En fin, que no he recordado por qué quise ser periodista. De hecho, he salido con la duda de si quise serlo en serio alguna vez. Porque lo que he querido ser fehacientemente, digamos que a lo que responde mi vocación, es a la escritura en sí, no necesariamente en los medios. ¿Puedo escribir crónicas, noticias, columnas…? Claro, como escribo poemas, ensayos, guiones, cuentos o novelas. Podría escribir hasta homilías. Ojalá. Pero el oficio de periodista consiste en contar lo que ha pasado. ¿Es lo que he querido realmente? No lo sé. Ni esos chicos lo saben. Quizá no lo lleguemos a saber nunca. Pero sí he recordado el entusiasmo por vivir, que es el mismo que tenían ellos en sus ojos. Ese brillo, por todos los dioses, no lo han conseguido apagar ni las empresas en las que he trabajado, ni la labor de casi todos los jefezuelos que me han tocado en suerte, ni la espesura envenenada de muchas de las redacciones en que he tenido que habitar…
– Estás más joven que antes –me ha dicho Juan Cruz con un asombro que no ha disimulado.
– No han podido conmigo, Juan.
– Este oficio es hermoso, a pesar de todo.
Lo es. Es mi oficio. El de escribir, incluso en los medios. Leed, muchachos, leed. Y no hagáis caso a los agoreros. Nadie ha escrito el mañana. Eso nos corresponde a nosotros, precisamente. Había gente en esa sala con madera para la duda. He escuchado preguntas certeras como flechas apaches, comentarios hondos y análisis estupendos en bocas jóvenes pero ya con conocimiento. Benditos sean. Cómo me hubiese gustado seguir escuchándolos mucho más tiempo, incluso cuando se han referido a asuntos que yo creo tener resueltos.

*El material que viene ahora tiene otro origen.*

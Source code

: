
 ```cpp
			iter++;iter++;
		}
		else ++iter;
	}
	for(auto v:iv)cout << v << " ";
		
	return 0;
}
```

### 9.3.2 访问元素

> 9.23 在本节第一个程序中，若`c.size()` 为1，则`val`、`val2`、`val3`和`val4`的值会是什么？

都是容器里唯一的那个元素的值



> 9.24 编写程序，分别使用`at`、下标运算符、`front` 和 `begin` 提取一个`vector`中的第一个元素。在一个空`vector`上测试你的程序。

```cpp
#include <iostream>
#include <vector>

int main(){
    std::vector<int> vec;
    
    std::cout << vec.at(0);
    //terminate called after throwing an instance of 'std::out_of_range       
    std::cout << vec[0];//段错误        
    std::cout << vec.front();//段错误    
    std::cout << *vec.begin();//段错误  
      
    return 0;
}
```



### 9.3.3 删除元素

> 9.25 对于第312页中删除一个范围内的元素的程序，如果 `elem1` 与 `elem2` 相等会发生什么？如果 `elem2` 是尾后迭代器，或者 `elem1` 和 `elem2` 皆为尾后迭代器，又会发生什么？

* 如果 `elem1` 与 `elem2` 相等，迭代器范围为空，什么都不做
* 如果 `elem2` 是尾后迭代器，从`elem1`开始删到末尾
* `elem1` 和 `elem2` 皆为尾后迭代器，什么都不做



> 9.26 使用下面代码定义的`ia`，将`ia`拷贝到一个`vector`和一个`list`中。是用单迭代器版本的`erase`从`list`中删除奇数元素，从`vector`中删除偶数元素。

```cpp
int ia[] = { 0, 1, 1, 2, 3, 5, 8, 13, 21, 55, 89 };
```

No se sabe por qué un chico de once años de repente quiere ser periodista, de modo que mucho menos debemos esperar que ese mismo sujeto, veintinueve años más tarde, recuerde qué lo motivo a semejante insensatez. Ahora elegiría ser matemático, o físico, o pintor… O no. Para qué engañarnos. Lo más seguro es que volviera a lanzarme sobre las teclas de la máquina de escribir y luego sobre el teclado del ordenador del mismo modo, dando los mismos picotazos de pájaro hambriento. De entrada, me temo que iré a más encuentros como el de esta mañana, aunque sólo sea para constatar lo joven que estoy. Juan Cruz dixit. Y él es un maestro, carajo.